Exercise brief → Copy every record exactly. Nothing may be skipped.

Task inputs →
• • • • • • •
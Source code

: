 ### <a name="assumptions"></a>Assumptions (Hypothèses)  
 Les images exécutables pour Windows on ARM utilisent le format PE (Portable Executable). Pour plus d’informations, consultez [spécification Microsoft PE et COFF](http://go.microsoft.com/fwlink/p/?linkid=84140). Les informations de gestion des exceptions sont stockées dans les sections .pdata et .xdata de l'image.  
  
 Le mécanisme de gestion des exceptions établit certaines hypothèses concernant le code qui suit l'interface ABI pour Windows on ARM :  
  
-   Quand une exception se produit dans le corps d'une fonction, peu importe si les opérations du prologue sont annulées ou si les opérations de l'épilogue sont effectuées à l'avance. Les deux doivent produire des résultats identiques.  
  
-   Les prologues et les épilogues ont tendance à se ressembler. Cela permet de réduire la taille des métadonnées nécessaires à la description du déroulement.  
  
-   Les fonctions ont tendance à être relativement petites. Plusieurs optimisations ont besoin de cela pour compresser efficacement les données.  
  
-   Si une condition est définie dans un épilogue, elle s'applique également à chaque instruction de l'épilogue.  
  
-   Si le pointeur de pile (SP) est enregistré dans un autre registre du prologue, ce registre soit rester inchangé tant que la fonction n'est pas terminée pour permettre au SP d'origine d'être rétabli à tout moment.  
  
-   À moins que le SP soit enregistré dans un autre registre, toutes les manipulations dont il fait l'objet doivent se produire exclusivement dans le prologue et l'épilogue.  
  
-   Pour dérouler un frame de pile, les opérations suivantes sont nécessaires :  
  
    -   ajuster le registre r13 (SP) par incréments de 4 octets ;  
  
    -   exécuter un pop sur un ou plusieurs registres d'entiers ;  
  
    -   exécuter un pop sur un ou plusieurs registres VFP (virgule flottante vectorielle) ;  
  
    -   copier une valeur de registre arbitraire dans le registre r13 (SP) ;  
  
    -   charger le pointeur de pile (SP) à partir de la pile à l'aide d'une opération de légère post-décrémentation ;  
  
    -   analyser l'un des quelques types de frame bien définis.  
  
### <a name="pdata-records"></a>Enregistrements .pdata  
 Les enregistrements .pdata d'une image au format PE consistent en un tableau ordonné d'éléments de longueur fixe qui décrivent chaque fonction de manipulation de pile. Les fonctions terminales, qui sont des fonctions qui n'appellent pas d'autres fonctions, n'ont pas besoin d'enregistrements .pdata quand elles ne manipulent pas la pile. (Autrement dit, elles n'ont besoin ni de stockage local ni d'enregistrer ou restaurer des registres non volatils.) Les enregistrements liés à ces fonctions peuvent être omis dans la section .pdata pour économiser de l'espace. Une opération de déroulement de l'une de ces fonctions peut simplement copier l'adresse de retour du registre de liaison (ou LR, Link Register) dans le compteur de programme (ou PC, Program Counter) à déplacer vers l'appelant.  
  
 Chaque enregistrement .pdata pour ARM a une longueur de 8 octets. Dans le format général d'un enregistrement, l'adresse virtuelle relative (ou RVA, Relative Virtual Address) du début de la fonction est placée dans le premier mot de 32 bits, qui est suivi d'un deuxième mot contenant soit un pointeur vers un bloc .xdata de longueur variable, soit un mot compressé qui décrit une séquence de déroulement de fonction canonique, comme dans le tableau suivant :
• • • • • • •
Answer to the problem →
Source code

: ### <a name="assumptions"></a>Assumptions (Hypothèses)  
 Les images exécutables pour Windows on ARM utilisent le format PE (Portable Executable). Pour plus d’informations, consultez [spécification Microsoft PE et COFF](http://go.microsoft.com/fwlink/p/?linkid=84140). Les informations de gestion des exceptions sont stockées dans les sections .pdata et .xdata de l'image.  
  
 Le mécanisme de gestion des exceptions établit certaines hypothèses concernant le code qui suit l'interface ABI pour Windows on ARM :  
  
-   Quand une exception se produit dans le corps d'une fonction, peu importe si les opérations du prologue sont annulées ou si les opérations de l'épilogue sont effectuées à l'avance. Les deux doivent produire des résultats identiques.  
  
-   Les prologues et les épilogues ont tendance à se ressembler. Cela permet de réduire la taille des métadonnées nécessaires à la description du déroulement.  
  
-   Les fonctions ont tendance à être relativement petites. Plusieurs optimisations ont besoin de cela pour compresser efficacement les données.  
  
-   Si une condition est définie dans un épilogue, elle s'applique également à chaque instruction de l'épilogue.  
  
-   Si le pointeur de pile (SP) est enregistré dans un autre registre du prologue, ce registre soit rester inchangé tant que la fonction n'est pas terminée pour permettre au SP d'origine d'être rétabli à tout moment.  
  
-   À moins que le SP soit enregistré dans un autre registre, toutes les manipulations dont il fait l'objet doivent se produire exclusivement dans le prologue et l'épilogue.  
  
-   Pour dérouler un frame de pile, les opérations suivantes sont nécessaires :  
  
    -   ajuster le registre r13 (SP) par incréments de 4 octets ;  
  
    -   exécuter un pop sur un ou plusieurs registres d'entiers ;  
  
    -   exécuter un pop sur un ou plusieurs registres VFP (virgule flottante vectorielle) ;  
  
    -   copier une valeur de registre arbitraire dans le registre r13 (SP) ;  
  
    -   charger le pointeur de pile (SP) à partir de la pile à l'aide d'une opération de légère post-décrémentation ;  
  
    -   analyser l'un des quelques types de frame bien définis.  
  
### <a name="pdata-records"></a>Enregistrements .pdata  
 Les enregistrements .pdata d'une image au format PE consistent en un tableau ordonné d'éléments de longueur fixe qui décrivent chaque fonction de manipulation de pile. Les fonctions terminales, qui sont des fonctions qui n'appellent pas d'autres fonctions, n'ont pas besoin d'enregistrements .pdata quand elles ne manipulent pas la pile. (Autrement dit, elles n'ont besoin ni de stockage local ni d'enregistrer ou restaurer des registres non volatils.) Les enregistrements liés à ces fonctions peuvent être omis dans la section .pdata pour économiser de l'espace. Une opération de déroulement de l'une de ces fonctions peut simplement copier l'adresse de retour du registre de liaison (ou LR, Link Register) dans le compteur de programme (ou PC, Program Counter) à déplacer vers l'appelant.  
  
 Chaque enregistrement .pdata pour ARM a une longueur de 8 octets. Dans le format général d'un enregistrement, l'adresse virtuelle relative (ou RVA, Relative Virtual Address) du début de la fonction est placée dans le premier mot de 32 bits, qui est suivi d'un deuxième mot contenant soit un pointeur vers un bloc .xdata de longueur variable, soit un mot compressé qui décrit une séquence de déroulement de fonction canonique, comme dans le tableau suivant :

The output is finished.